In this article we’ll explain why we need open-source security research so much, why cybersecurity research requires a scientific basis, and how the team at the University of Minnesota got it wrong.
Introduction to Open-Source Security Research
Cybersecurity is essentially a race. In the one camp are malevolent actors racing to find new, unknown flaws (vulnerabilities) in computer software – including in open-source software.
These new, undiscovered flaws – also know as zero-day vulnerabilities – are extremely valuable to attackers. Because users have not yet protected their systems against these flaws, zero-day vulnerabilities are easier and more lucrative to exploit.
In the other camp are cybersecurity researchers, the teams that try to find flaws before the bad guys find these vulnerabilities. When flaws in open-source software are found by security researchers remedial action can be taken. Researchers carefully test mitigation – such as patches – and then go public with the flaw, also publishing the mitigation methods.
Just like any race, the more effort one of the teams make, the more likely the team is to win that race. That’s why the efforts behind open-source security research matter so much: the more research that is done, the less likely malevolent actors will get opportunities to exploit the zero-day flaws found by the bad guys.
The above description is somewhat simplified. For example, in terms of software code, researchers will look at how one flaw can lead to a chain of compromises. And, in the broad, cybersecurity researchers will look not just at lines of software code, but also at things like networking and hardware flaws, procedures and policies, and more strategic aspects of cybersecurity.
There is, arguably, an urgency to open-source security research. It is only a matter of time before a flaw is discovered, and it is better if a flaw is discovered by a security researcher – rather than a hacker.
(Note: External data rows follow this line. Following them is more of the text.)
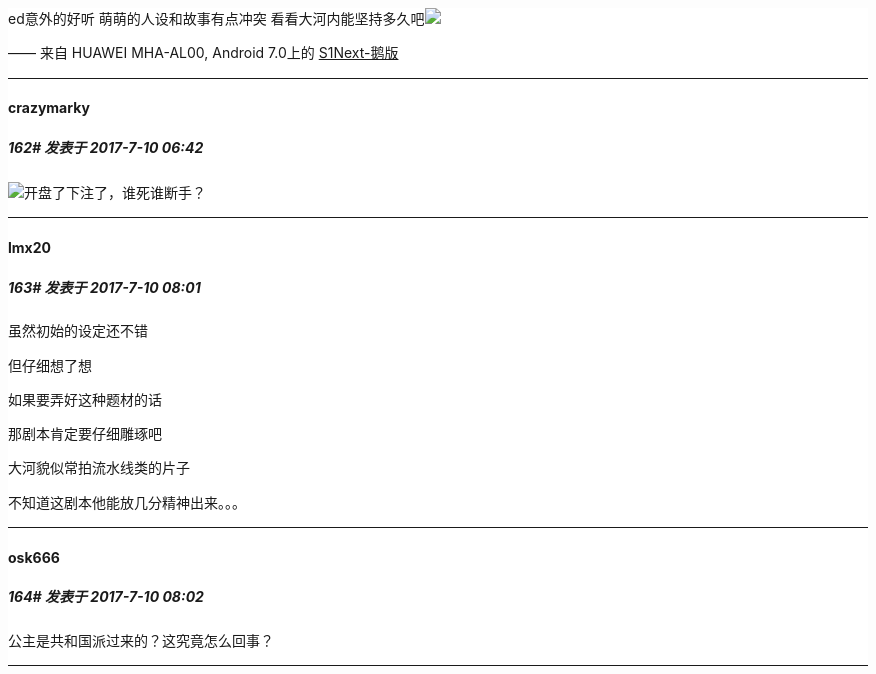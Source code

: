 ed意外的好听 萌萌的人设和故事有点冲突 看看大河内能坚持多久吧<img src="https://static.saraba1st.com/image/smiley/face2017/020.png" referrerpolicy="no-referrer">

—— 来自 HUAWEI MHA-AL00, Android 7.0上的 [S1Next-鹅版](http://www.coolapk.com/apk/me.ykrank.s1next)







*****

####  crazymarky  
##### 162#       发表于 2017-7-10 06:42



<img src="https://static.saraba1st.com/image/smiley/face2017/124.png" referrerpolicy="no-referrer">开盘了下注了，谁死谁断手？







*****

####  lmx20  
##### 163#       发表于 2017-7-10 08:01




虽然初始的设定还不错

但仔细想了想

如果要弄好这种题材的话

那剧本肯定要仔细雕琢吧

大河貌似常拍流水线类的片子

不知道这剧本他能放几分精神出来。。。







*****

####  osk666  
##### 164#       发表于 2017-7-10 08:02




公主是共和国派过来的？这究竟怎么回事？







*****
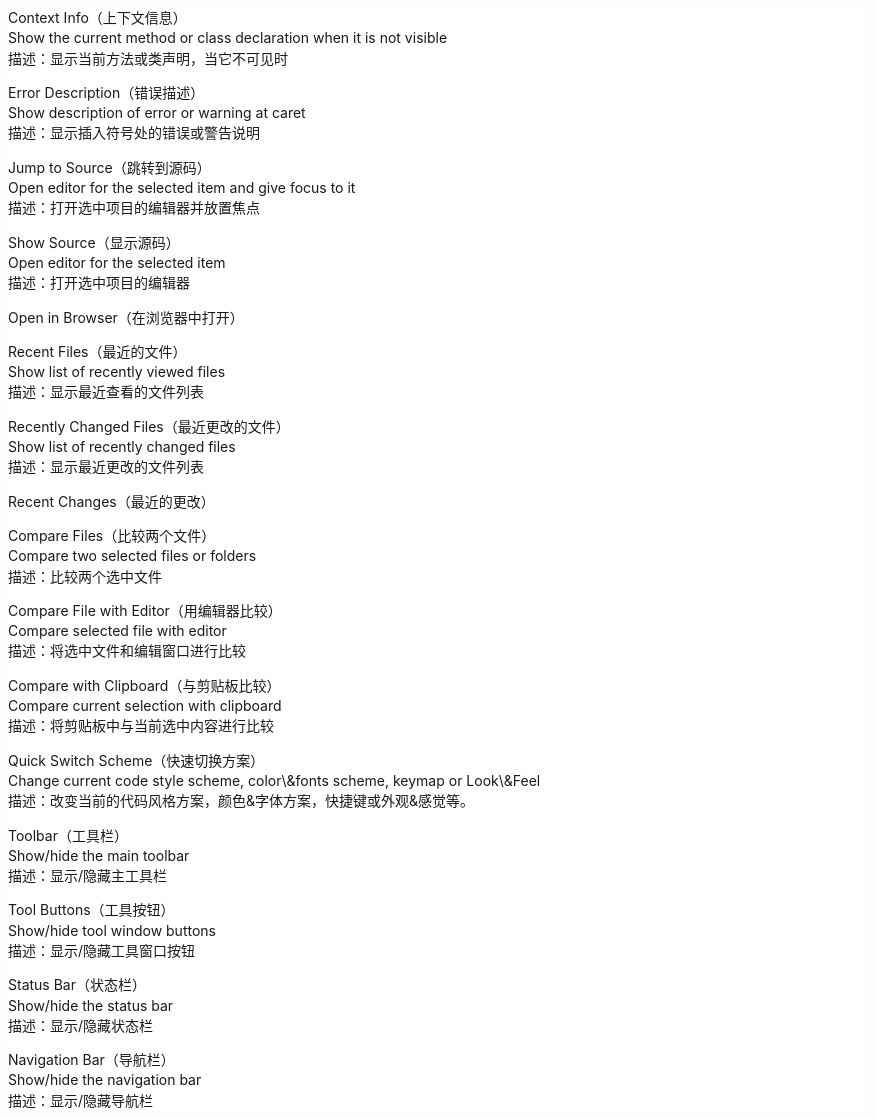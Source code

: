 Context Info（上下文信息）  
Show the current method or class declaration when it is not visible  
描述：显示当前方法或类声明，当它不可见时

Error Description（错误描述）  
Show description of error or warning at caret  
描述：显示插入符号处的错误或警告说明

Jump to Source（跳转到源码）  
Open editor for the selected item and give focus to it  
描述：打开选中项目的编辑器并放置焦点

Show Source（显示源码）  
Open editor for the selected item  
描述：打开选中项目的编辑器

Open in Browser（在浏览器中打开）

Recent Files（最近的文件）  
Show list of recently viewed files  
描述：显示最近查看的文件列表

Recently Changed Files（最近更改的文件）  
Show list of recently changed files  
描述：显示最近更改的文件列表

Recent Changes（最近的更改）

Compare Files（比较两个文件）  
Compare two selected files or folders  
描述：比较两个选中文件

Compare File with Editor（用编辑器比较）  
Compare selected file with editor  
描述：将选中文件和编辑窗口进行比较

Compare with Clipboard（与剪贴板比较）  
Compare current selection with clipboard  
描述：将剪贴板中与当前选中内容进行比较

Quick Switch Scheme（快速切换方案）  
Change current code style scheme, color\\&fonts scheme, keymap or Look\\&Feel  
描述：改变当前的代码风格方案，颜色&字体方案，快捷键或外观&感觉等。

Toolbar（工具栏）  
Show/hide the main toolbar  
描述：显示/隐藏主工具栏

Tool Buttons（工具按钮）  
Show/hide tool window buttons  
描述：显示/隐藏工具窗口按钮

Status Bar（状态栏）  
Show/hide the status bar  
描述：显示/隐藏状态栏

Navigation Bar（导航栏）  
Show/hide the navigation bar  
描述：显示/隐藏导航栏
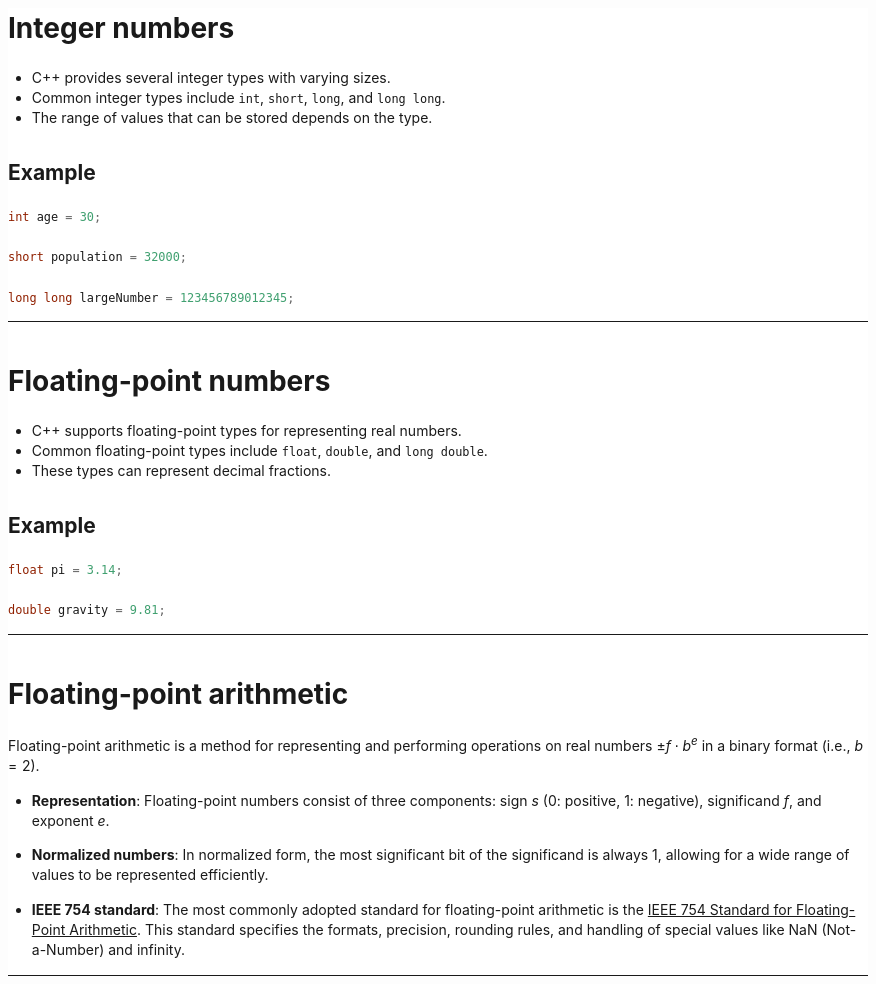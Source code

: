 
# Integer numbers

- C++ provides several integer types with varying sizes.
- Common integer types include `int`, `short`, `long`, and `long long`.
- The range of values that can be stored depends on the type.

## Example

```cpp
int age = 30;

short population = 32000;

long long largeNumber = 123456789012345;
```

---

# Floating-point numbers

- C++ supports floating-point types for representing real numbers.
- Common floating-point types include `float`, `double`, and `long double`.
- These types can represent decimal fractions.

## Example

```cpp
float pi = 3.14;

double gravity = 9.81;
```

---

# Floating-point arithmetic

Floating-point arithmetic is a method for representing and performing operations on real numbers $\pm f \cdot b^e$ in a binary format (i.e., $b=2$).

- **Representation**: Floating-point numbers consist of three components: sign $s$ (0: positive, 1: negative), significand $f$, and exponent $e$.

- **Normalized numbers**: In normalized form, the most significant bit of the significand is always 1, allowing for a wide range of values to be represented efficiently.

- **IEEE 754 standard**: The most commonly adopted standard for floating-point arithmetic is the [IEEE 754 Standard for Floating-Point Arithmetic](https://ieeexplore.ieee.org/document/8766229). This standard specifies the formats, precision, rounding rules, and handling of special values like NaN (Not-a-Number) and infinity.

---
However, this urgency does not warrant taking shortcuts. In cybersecurity research, following a scientific and ethical research methodology matters just as much as it does for natural or social sciences.
Understanding Scientific Research
Scientific research methods may appear to be unnecessarily rigid and restrictive, but scientific research methods are tried and tested and exist so that researchers can submit results that withstand scrutiny. Rigid, structured research methods help researchers to avoid common research pitfalls and errors that can undermine the validity of the research.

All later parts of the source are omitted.